The Greenlining Institute's report as of the end of 2005 showed that 12 of the 20 largest banks had no Latinos on their board. Most surprising, only one had an Asian-American on its board, even though Asian-Americans represent over $500 billion a year of purchasing power and are one of the fastest-growing entrepreneurial markets in the country, owning almost 1.5 million businesses.
This lack of diversity partly explains why the banking industry, despite its apparent competitive advantages, is last in remittances, capturing less than 10% of America's market of $60 billion to $80 billion of transactions a year.
Today few banks are willing to be transparent regarding the lack of diversity in their senior management. Instead, giant banks lump thousands of employees under the EEO-I title of "Officials and Managers" and manipulate this classification into a sloppy and misleading proxy for their senior management diversity. Consequently, we have found that many chief executive officers are unaware of the dismally low number of minorities among their senior management.
Many members of the Congressional Black Caucus have raised concerns regarding the GAO report on the lack of racial diversity at banks. At a recent meeting we had with key leaders from the House Financial Services Committee, it appeared that a congressional hearing on the impact of this lack of diversity could occur this year. Similarly, in our post-election visits with key banking regulators, it appeared that all had a heightened interest in diversity, its impact on the bottom line, and reaching out effectively to the unbanked through increased diversity.
To their credit, the FDIC, under the leadership of Sheila Bair, and the OCC, under the leadership of John Dugan, have stepped up their internal efforts to hire and promote minorities, because of their belief that this will strengthen their agencies' supervisory effectiveness. At the FDIC, almost one-fourth of the top officials are minorities, and nearly half of the top officials are minorities, women, or both.

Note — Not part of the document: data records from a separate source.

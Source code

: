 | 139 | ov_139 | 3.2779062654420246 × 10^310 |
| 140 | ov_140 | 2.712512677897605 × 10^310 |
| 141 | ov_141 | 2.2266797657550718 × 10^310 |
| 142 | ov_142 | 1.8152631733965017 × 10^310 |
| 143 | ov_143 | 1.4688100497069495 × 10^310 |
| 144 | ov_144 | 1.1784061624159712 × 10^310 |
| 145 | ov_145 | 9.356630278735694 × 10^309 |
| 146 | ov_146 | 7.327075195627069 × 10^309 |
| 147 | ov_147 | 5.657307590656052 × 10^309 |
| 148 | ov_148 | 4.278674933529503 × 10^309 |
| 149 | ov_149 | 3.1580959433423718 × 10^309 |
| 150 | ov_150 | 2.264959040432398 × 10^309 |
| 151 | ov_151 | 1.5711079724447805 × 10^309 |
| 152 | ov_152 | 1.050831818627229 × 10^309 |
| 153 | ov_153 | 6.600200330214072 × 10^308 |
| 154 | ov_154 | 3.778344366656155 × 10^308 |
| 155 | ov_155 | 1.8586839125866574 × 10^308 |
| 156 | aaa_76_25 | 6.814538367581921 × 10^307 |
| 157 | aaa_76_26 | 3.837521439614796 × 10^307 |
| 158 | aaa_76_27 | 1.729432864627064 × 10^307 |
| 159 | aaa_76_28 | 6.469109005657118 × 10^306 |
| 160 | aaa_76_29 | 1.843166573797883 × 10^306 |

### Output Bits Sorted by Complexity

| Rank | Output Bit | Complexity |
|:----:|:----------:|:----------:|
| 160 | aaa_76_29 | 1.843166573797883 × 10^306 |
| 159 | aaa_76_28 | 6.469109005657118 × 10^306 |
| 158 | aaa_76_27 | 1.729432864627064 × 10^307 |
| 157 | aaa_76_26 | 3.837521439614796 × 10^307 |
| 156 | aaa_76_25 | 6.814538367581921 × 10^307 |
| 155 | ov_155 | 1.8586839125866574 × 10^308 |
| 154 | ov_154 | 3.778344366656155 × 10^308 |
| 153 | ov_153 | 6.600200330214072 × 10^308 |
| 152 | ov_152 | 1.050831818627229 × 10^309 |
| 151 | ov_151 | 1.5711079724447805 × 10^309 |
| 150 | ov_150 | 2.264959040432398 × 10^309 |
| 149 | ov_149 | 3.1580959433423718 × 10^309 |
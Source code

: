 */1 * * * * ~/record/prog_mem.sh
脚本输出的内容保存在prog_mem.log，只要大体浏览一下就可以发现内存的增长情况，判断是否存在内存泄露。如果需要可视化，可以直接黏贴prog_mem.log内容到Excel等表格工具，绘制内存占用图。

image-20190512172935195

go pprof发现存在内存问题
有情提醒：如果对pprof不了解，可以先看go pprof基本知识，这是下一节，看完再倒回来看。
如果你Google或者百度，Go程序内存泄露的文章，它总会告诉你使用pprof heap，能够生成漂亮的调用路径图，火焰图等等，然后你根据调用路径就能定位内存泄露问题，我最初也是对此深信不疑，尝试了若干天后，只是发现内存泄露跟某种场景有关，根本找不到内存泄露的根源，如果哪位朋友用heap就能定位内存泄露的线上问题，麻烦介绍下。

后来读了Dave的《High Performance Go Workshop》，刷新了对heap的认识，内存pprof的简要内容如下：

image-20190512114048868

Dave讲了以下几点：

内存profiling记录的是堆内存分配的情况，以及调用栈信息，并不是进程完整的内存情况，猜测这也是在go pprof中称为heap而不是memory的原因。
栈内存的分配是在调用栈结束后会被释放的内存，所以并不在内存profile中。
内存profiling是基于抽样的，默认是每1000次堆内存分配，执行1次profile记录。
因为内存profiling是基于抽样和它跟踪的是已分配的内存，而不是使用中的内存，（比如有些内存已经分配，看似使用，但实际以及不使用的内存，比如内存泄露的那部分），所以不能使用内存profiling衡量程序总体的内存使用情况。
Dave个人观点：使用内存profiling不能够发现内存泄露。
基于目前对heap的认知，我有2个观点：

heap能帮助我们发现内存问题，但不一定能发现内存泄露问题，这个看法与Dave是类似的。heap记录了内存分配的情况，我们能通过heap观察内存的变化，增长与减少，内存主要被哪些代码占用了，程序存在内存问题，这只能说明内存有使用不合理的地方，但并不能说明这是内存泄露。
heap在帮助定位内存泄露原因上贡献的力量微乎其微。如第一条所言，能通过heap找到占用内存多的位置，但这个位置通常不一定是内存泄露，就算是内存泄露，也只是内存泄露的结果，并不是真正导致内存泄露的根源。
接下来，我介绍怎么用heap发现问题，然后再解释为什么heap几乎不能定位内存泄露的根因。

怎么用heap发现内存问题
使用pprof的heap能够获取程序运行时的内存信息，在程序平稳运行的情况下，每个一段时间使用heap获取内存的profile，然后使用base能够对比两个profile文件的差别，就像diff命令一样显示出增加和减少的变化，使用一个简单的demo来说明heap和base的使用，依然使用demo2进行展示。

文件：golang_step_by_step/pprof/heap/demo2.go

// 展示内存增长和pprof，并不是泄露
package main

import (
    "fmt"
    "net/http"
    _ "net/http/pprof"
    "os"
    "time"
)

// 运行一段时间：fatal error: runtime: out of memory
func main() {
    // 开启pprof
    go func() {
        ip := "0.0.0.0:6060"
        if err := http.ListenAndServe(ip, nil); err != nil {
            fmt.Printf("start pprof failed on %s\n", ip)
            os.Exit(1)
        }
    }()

Perhaps it is time for the regulators to gather data on diversity by requesting that all financial institutions with $1 billion or more of assets report their diversity annually at every management level, including the board. In the interim, the regulators should consider conducting studies on the impact of diversity on the bottom line.

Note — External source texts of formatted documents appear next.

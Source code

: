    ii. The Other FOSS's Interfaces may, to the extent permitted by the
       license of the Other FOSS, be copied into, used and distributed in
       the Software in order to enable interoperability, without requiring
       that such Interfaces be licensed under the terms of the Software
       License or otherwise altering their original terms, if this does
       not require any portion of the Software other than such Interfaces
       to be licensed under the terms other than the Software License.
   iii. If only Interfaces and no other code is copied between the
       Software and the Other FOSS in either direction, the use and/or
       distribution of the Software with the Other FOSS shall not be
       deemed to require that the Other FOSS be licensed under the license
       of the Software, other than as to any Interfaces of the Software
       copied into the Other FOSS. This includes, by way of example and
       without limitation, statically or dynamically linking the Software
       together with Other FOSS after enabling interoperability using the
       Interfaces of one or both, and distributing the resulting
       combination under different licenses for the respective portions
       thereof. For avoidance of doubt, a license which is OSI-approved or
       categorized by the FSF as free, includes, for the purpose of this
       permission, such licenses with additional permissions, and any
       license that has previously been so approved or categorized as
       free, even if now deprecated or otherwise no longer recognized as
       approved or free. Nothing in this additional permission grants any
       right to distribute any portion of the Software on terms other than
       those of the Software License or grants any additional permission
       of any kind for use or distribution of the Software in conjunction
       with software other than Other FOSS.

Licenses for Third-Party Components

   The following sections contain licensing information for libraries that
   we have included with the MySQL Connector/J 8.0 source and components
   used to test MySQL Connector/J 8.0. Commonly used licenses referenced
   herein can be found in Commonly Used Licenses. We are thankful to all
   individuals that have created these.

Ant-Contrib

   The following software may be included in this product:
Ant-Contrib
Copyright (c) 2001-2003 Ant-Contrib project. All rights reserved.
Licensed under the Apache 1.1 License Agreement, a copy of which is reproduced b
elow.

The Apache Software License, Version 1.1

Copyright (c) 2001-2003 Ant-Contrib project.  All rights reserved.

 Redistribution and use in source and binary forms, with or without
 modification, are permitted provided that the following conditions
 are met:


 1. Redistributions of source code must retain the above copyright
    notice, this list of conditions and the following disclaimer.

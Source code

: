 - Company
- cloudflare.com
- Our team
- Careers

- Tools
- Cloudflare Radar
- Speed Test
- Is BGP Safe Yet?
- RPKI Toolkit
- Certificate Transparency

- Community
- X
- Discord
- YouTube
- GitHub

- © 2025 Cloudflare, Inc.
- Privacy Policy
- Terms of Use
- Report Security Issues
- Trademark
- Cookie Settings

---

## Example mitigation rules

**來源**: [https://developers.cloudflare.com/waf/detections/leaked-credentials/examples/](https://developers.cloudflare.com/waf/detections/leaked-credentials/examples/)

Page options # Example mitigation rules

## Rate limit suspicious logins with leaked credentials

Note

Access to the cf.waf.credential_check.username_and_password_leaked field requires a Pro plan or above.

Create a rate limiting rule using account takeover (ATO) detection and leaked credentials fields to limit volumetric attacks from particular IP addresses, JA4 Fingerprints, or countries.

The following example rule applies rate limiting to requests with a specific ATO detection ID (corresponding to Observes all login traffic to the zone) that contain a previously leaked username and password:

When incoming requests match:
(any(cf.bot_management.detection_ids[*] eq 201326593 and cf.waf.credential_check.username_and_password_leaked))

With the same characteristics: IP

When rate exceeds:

Federal Reserve Chairman Ben Bernanke has frequently stated his strong support not only for transparency, but also for gathering as much data as possible on all aspects of banking. Following this philosophy might well produce what every regulator has urged for many years — a major banking presence that would compete against predatory and unregulated services to attract the 53 million unbanked Americans. Because at least two-thirds of customers at unregulated subprime institutions are minorities, diversifying leadership would provide banks the capability to reach this untapped market.